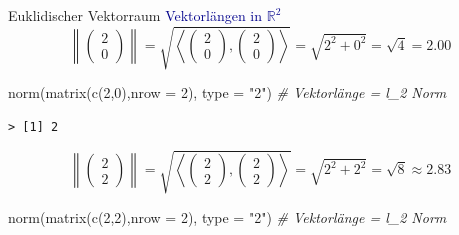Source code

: \documentclass[
  8pt,
  ignorenonframetext,
]{beamer}
\newenvironment{Shaded}{\begin{snugshade}}{\end{snugshade}}
\newcommand{\AttributeTok}[1]{\textcolor[rgb]{0.77,0.63,0.00}{#1}}
\newcommand{\CommentTok}[1]{\textcolor[rgb]{0.56,0.35,0.01}{\textit{#1}}}
\newcommand{\DecValTok}[1]{\textcolor[rgb]{0.00,0.00,0.81}{#1}}
\newcommand{\FunctionTok}[1]{\textcolor[rgb]{0.00,0.00,0.00}{#1}}
\newcommand{\NormalTok}[1]{#1}
\newcommand{\StringTok}[1]{\textcolor[rgb]{0.31,0.60,0.02}{#1}}
\begin{document}
\begin{frame}[fragile]{Euklidischer Vektorraum}
\protect\hypertarget{euklidischer-vektorraum-5}{}
\textcolor{darkblue}{Vektorlängen in $\mathbb{R}^2$} \footnotesize
{} \begin{equation}
\left\lVert \begin{pmatrix} 2 \\ 0 \end{pmatrix} \right\rVert
= \sqrt{\left\langle \begin{pmatrix} 2 \\ 0 \end{pmatrix}, \begin{pmatrix} 2 \\ 0 \end{pmatrix} \right\rangle}
= \sqrt{2^2 + 0^2}
= \sqrt{4}
= 2.00
\end{equation}

\begin{Shaded}
\begin{Highlighting}[]
\FunctionTok{norm}\NormalTok{(}\FunctionTok{matrix}\NormalTok{(}\FunctionTok{c}\NormalTok{(}\DecValTok{2}\NormalTok{,}\DecValTok{0}\NormalTok{),}\AttributeTok{nrow =} \DecValTok{2}\NormalTok{), }\AttributeTok{type =} \StringTok{"2"}\NormalTok{)             }\CommentTok{\# Vektorlänge = l\_2 Norm}
\end{Highlighting}
\end{Shaded}

\begin{verbatim}
> [1] 2
\end{verbatim}

\begin{equation}
\left\lVert \begin{pmatrix} 2 \\ 2 \end{pmatrix} \right\rVert
= \sqrt{\left\langle \begin{pmatrix} 2 \\ 2 \end{pmatrix}, \begin{pmatrix} 2 \\ 2 \end{pmatrix} \right\rangle}
= \sqrt{2^2 + 2^2}
= \sqrt{8}
\approx 2.83
\end{equation}

\begin{Shaded}
\begin{Highlighting}[]
\FunctionTok{norm}\NormalTok{(}\FunctionTok{matrix}\NormalTok{(}\FunctionTok{c}\NormalTok{(}\DecValTok{2}\NormalTok{,}\DecValTok{2}\NormalTok{),}\AttributeTok{nrow =} \DecValTok{2}\NormalTok{), }\AttributeTok{type =} \StringTok{"2"}\NormalTok{)             }\CommentTok{\# Vektorlänge = l\_2 Norm}
\end{Highlighting}
\end{Shaded}


\end{frame}
\end{document}
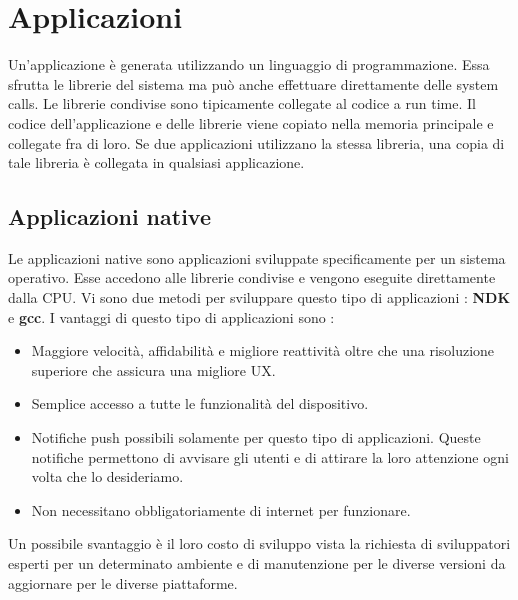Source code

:\documentclass[12pt]{report}
\begin{document}
\section{Applicazioni}
Un'applicazione è generata utilizzando un linguaggio di programmazione. Essa sfrutta le librerie del sistema ma può anche effettuare direttamente delle system calls. Le librerie condivise sono tipicamente collegate al codice a run time. Il codice dell'applicazione e delle librerie viene copiato nella memoria principale e collegate fra di loro. Se due applicazioni utilizzano la stessa libreria, una copia di tale libreria è collegata in qualsiasi applicazione.
\subsection{Applicazioni native}
Le applicazioni native sono applicazioni sviluppate specificamente per un sistema operativo. Esse accedono alle librerie condivise e vengono eseguite direttamente dalla CPU. Vi sono due metodi per sviluppare questo tipo di applicazioni : \textbf{NDK} e \textbf{gcc}. I vantaggi di questo tipo di applicazioni sono : 
\begin{itemize}
\item Maggiore velocità, affidabilità e migliore reattività oltre che una risoluzione superiore che assicura una migliore UX.
\item Semplice accesso a tutte le funzionalità del dispositivo.
\item Notifiche push possibili solamente per questo tipo di applicazioni. Queste notifiche permettono di avvisare gli utenti e di attirare la loro attenzione ogni volta che lo desideriamo.
\item Non necessitano obbligatoriamente di internet per funzionare.
\end{itemize}
Un possibile svantaggio è il loro costo di sviluppo vista la richiesta di sviluppatori esperti per un determinato ambiente e di manutenzione per le diverse versioni da aggiornare per le diverse piattaforme.
\end{document}
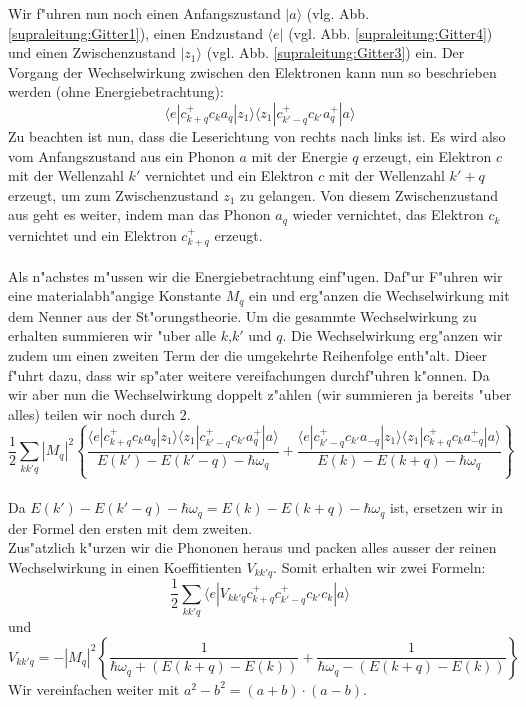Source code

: \begin{refsection}
Wir f"uhren nun noch einen Anfangszustand $|a\rangle$ (vlg. Abb. \ref{supraleitung:Gitter1}), einen Endzustand $\langle e|$ (vgl. Abb. \ref{supraleitung:Gitter4}) und einen Zwischenzustand $|z_1\rangle$ (vgl. Abb. \ref{supraleitung:Gitter3}) ein. Der Vorgang der Wechselwirkung zwischen den Elektronen kann nun so beschrieben werden (ohne Energiebetrachtung):
\begin{equation}
\langle e|c^+_{k+q} c_k a_q |z_1\rangle\langle z_1| c^+_{k'-q} c_{k'} a^+_q |a\rangle
\label{supraleitung:WechelwirkungOE}
\end{equation}
Zu beachten ist nun, dass die Leserichtung von rechts nach links ist. Es wird also vom Anfangszustand aus ein Phonon $a$ mit der Energie $q$ erzeugt, ein Elektron $c$ mit der Wellenzahl $k'$ vernichtet und ein Elektron $c$ mit der Wellenzahl $k'+q$ erzeugt, um zum Zwischenzustand $z_1$ zu gelangen.
Von diesem Zwischenzustand aus geht es weiter, indem man das Phonon $a_q$ wieder vernichtet, das Elektron $c_k$ vernichtet und ein Elektron $c^+_{k+q}$ erzeugt.
\\
\\
Als n"achstes m"ussen wir die Energiebetrachtung einf"ugen. Daf"ur F"uhren wir eine materialabh"angige Konstante $M_q$ ein und erg"anzen die Wechselwirkung mit dem Nenner aus der St"orungstheorie.
Um die gesammte Wechselwirkung zu erhalten summieren wir "uber alle $k$,$k'$ und $q$. Die Wechselwirkung erg"anzen wir zudem um einen zweiten Term der die umgekehrte Reihenfolge enth"alt. Dieer f"uhrt dazu, dass wir sp"ater weitere vereifachungen durchf"uhren k"onnen. Da wir aber nun die Wechselwirkung doppelt z"ahlen (wir summieren ja bereits "uber alles) teilen wir noch durch $2$.
\\
\begin{equation}
\frac{1}{2}
\sum \limits_{kk'q} |M_q|^2
\left\{
\frac
{\langle e|c^+_{k+q} c_k a_q |z_1\rangle\langle z_1| c^+_{k'-q} c_{k'} a^+_q |a\rangle }
{E(k')-E(k'-q)-\hbar\omega_q}
+
\frac
{\langle e|c^+_{k'-q} c_{k'} a_{-q}|z_1\rangle\langle z_1| c^+_{k+q} c_k a^+_{-q} |a\rangle }
{E(k)-E(k+q)-\hbar\omega_q}
\right\}
\label{supraleitung:WechelwirkungME}
\end{equation}
\\
Da $E(k')-E(k'-q)-\hbar\omega_q = E(k)-E(k+q)-\hbar\omega_q$ ist, ersetzen wir in der Formel den ersten mit dem zweiten.
\\
Zus"atzlich k"urzen wir die Phononen heraus und packen alles ausser der reinen Wechselwirkung in einen Koeffitienten $V_{kk'q}$. Somit erhalten wir zwei Formeln:
\begin{equation}
\frac{1}{2}
\sum \limits_{kk'q} 
\langle e|V_{kk'q}c^+_{k+q}c^+_{k'-q}c_{k'}c_k|a \rangle
\label{supraleitung:WechelwirkungKurz}
\end{equation}
und
\begin{equation}
V_{kk'q} = - |M_q|^2 \left\{\frac{1}{\hbar\omega_q+(E(k+q)-E(k))}
+
\frac{1}{\hbar\omega_q-(E(k+q)-E(k))}
\right\}
\label{supraleitung:WechelwirkungVkk'q}
\end{equation}
Wir vereinfachen weiter mit $a^2-b^2 = (a+b)\cdot(a-b)$.


\end{refsection}
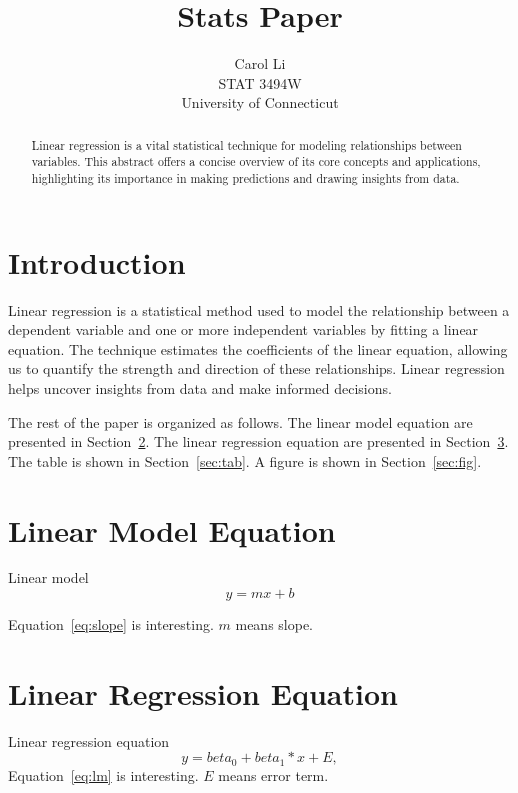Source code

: \documentclass[12pt]{article}
\title{Stats Paper}
\author{Carol Li\\
    STAT 3494W\\
    University of Connecticut
}
\begin{document}

\begin{abstract}
  Linear regression is a vital statistical technique for modeling relationships between variables. 
  This abstract offers a concise overview of its core concepts and applications, highlighting its importance 
  in making predictions and drawing insights from data.
\end{abstract}


\section{Introduction}
\label{sec:intro}

Linear regression is a statistical method used to model the relationship between a dependent variable and 
one or more independent variables by fitting a linear equation. The technique estimates the coefficients of the linear 
equation, allowing us to quantify the strength and direction of these relationships. Linear regression helps uncover 
insights from data and make informed decisions.

\lipsum[1]


The rest of the paper is organized as follows.
The linear model equation are presented in Section~\ref{sec:eq}.
The linear regression equation are presented in Section~\ref{sec:eq2}.
The table is shown in Section~\ref{sec:tab}.
A figure is shown in Section~\ref{sec:fig}.


\section{Linear Model Equation}
\label{sec:eq}

Linear model
\begin{equation}
  \label{eq:slope}
  y = mx + b
\end{equation}

Equation~\eqref{eq:slope} is interesting. $m$ means slope.  

\section{Linear Regression Equation}
\label{sec:eq2}

Linear regression equation
\begin{equation}
  \label{eq:lm}
  y = beta_0 + beta_1*x + E,
\end{equation}
Equation~\eqref{eq:lm} is interesting. $E$ means error term.  
\end{document}
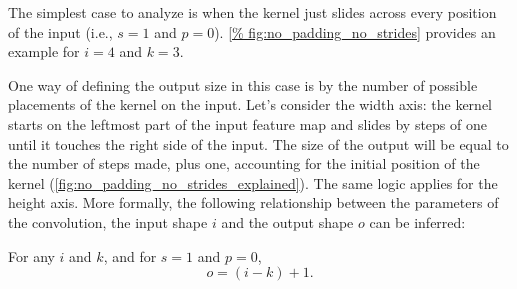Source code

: The simplest case to analyze is when the kernel just slides across every
position of the input (i.e., $s = 1$ and $p = 0$). \autoref{%
fig:no_padding_no_strides} provides an example for $i = 4$ and $k = 3$.

One way of defining the output size in this case is by the number of possible
placements of the kernel on the input. Let's consider the width axis: the kernel
starts on the leftmost part of the input feature map and slides by steps of one
until it touches the right side of the input. The size of the output will be
equal to the number of steps made, plus one, accounting for the initial position
of the kernel (\autoref{fig:no_padding_no_strides_explained}). The same logic
applies for the height axis. More formally, the following relationship between
the parameters of the convolution, the input shape $i$ and the output shape $o$
can be inferred:

\begin{relationship}\label{rel:no_padding_no_strides}
For any $i$ and $k$, and for $s = 1$ and $p = 0$,
\begin{equation*}
    o = (i - k) + 1.
\end{equation*}
\end{relationship}

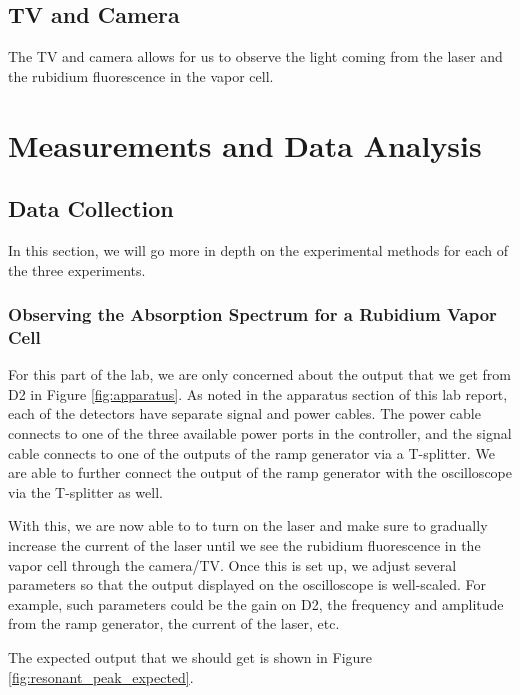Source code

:\documentclass[twocolumn,amsmath,amssymb,pra, floatfix]{revtex4-2}
\begin{document}
\subsection{TV and Camera}
The TV and camera allows for us to observe the light coming from the laser and the rubidium fluorescence in the vapor cell. 

\section{Measurements and Data Analysis}

\subsection{Data Collection}
\label{sec:data collection}
In this section, we will go more in depth on the experimental methods for each of the three experiments. 

\subsubsection{Observing the Absorption Spectrum for a Rubidium Vapor Cell}
For this part of the lab, we are only concerned about the output that we get from D2 in Figure \ref{fig:apparatus}. As noted in the apparatus section of this lab report, each of the detectors have separate signal and power cables. The power cable connects to one of the three available power ports in the controller, and the signal cable connects to one of the outputs of the ramp generator via a T-splitter. We are able to further connect the output of the ramp generator with the oscilloscope via the T-splitter as well.

With this, we are now able to to turn on the laser and make sure to gradually increase the current of the laser until we see the rubidium fluorescence in the vapor cell through the camera/TV. Once this is set up, we adjust several parameters so that the output displayed on the oscilloscope is well-scaled. For example, such parameters could be the gain on D2, the frequency and amplitude from the ramp generator, the current of the laser, etc.

The expected output that we should get is shown in Figure \ref{fig:resonant_peak_expected}. 
\end{document}
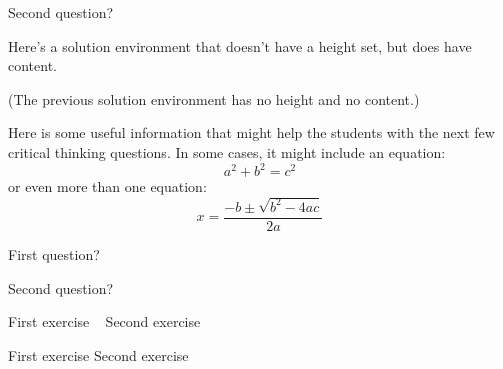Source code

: \begin{activity}
\begin{ctqs}
	\question Second question?
	
		\begin{solution}
		
			Here's a solution environment that doesn't have a height set, but does have content.
			
			(The previous solution environment has no height and no content.)		
		
		\end{solution}
\end{ctqs}

		
\begin{infobox}
	Here is some useful information that might help the students with the next few critical thinking questions.
	In some cases, it might include an equation:
	\begin{equation*}
		a^2 + b^2 = c^2
	\end{equation*}
	or even more than one equation:
	\begin{equation*}
		x=\frac{-b \pm \sqrt{b^2-4ac}}{2a}
	\end{equation*}
\end{infobox}

\begin{ctqs}

	\question First question?
		\begin{solution}[1in]
		\end{solution}
	
	\question Second question?
		\begin{solution}[1in]
		\end{solution}
\end{ctqs}



\begin{exercises}

	\exercise First exercise ~
	\exercise Second exercise
	
\end{exercises}


\begin{problems}

	\problem First exercise
	\problem Second exercise
	
\end{problems}


	
\end{activity}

# YOUR TASK:
Across the records, count the lines that contain the word "langle" and give that figure alone.

# PROBLEM SOLUTION:
7